Excerpts from a dataset:
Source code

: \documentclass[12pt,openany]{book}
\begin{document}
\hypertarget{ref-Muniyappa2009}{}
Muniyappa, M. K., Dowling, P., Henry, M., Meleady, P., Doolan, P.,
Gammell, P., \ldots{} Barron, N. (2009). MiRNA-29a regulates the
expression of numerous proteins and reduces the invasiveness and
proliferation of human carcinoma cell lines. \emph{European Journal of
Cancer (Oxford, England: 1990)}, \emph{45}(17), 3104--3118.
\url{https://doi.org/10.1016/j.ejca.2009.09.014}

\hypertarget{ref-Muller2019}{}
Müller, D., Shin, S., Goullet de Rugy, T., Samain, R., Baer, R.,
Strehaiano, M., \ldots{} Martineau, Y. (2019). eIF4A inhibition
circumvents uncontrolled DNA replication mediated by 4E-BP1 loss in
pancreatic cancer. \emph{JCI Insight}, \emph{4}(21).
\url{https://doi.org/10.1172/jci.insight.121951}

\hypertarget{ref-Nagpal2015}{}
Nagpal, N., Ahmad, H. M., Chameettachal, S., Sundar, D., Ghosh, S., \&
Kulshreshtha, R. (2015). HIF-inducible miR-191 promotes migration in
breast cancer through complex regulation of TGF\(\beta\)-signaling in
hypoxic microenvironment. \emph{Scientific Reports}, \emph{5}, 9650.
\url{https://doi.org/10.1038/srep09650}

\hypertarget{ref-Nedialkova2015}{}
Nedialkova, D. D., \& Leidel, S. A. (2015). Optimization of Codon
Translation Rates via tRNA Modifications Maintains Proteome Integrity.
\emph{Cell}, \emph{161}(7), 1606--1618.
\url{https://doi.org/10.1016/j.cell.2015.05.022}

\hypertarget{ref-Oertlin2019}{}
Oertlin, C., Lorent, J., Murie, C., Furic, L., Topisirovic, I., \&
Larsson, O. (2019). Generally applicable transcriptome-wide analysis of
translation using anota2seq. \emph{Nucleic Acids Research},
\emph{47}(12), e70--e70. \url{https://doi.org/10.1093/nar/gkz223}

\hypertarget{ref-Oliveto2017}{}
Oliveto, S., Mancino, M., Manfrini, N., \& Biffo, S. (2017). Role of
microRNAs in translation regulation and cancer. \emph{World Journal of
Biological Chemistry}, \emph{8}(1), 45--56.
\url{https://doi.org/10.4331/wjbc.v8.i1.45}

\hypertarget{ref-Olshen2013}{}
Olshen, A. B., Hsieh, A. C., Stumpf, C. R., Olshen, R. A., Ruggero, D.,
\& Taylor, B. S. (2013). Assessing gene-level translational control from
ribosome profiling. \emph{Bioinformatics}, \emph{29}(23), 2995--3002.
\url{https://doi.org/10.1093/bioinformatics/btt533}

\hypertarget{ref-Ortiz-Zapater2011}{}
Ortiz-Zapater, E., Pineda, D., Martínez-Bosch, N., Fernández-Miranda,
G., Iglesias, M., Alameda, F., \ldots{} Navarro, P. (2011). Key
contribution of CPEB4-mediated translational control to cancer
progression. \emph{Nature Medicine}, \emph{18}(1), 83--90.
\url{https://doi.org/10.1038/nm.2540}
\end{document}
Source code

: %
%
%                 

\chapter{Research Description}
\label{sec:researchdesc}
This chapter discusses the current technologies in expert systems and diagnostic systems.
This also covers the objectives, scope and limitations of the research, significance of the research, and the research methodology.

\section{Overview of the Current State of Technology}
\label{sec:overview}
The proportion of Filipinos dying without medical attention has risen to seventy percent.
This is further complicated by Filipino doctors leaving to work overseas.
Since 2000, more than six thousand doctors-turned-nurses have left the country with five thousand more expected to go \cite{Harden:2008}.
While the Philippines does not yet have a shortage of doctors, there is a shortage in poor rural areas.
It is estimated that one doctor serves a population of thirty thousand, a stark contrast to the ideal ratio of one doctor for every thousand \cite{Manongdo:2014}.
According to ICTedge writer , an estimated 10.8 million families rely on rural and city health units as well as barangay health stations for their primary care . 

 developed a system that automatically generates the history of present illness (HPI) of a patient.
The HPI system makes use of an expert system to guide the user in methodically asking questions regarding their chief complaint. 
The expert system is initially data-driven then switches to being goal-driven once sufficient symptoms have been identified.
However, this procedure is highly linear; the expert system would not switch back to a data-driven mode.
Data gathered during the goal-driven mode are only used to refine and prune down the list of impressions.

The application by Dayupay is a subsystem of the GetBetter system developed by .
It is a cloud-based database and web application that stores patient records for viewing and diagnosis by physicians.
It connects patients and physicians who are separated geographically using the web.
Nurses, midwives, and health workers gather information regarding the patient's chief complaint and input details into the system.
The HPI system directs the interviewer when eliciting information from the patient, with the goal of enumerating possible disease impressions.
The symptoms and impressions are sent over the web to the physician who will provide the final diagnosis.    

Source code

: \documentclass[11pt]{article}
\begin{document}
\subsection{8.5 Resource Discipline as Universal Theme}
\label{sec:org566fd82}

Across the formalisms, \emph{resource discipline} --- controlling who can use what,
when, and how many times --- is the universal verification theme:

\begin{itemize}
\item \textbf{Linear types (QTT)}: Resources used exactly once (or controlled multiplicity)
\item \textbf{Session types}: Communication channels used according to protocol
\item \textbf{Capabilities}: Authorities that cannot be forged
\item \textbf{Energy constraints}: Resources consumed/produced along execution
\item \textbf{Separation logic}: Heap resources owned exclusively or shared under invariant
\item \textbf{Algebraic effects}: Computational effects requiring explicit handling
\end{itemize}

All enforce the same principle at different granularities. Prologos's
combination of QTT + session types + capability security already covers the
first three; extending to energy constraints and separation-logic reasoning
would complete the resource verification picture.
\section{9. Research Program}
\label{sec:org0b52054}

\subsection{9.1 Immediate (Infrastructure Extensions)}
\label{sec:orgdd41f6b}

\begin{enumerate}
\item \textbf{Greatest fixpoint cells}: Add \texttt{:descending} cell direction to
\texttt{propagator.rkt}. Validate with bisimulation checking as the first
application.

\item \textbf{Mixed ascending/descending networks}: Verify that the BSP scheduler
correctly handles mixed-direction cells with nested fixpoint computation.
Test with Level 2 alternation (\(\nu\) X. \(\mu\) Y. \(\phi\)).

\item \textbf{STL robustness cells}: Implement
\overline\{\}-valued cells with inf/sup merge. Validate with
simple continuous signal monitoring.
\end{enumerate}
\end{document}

Task objective: After going through the entries, say how many lines contain the string "documentclass". Nothing else belongs in the reply.

Answer: 2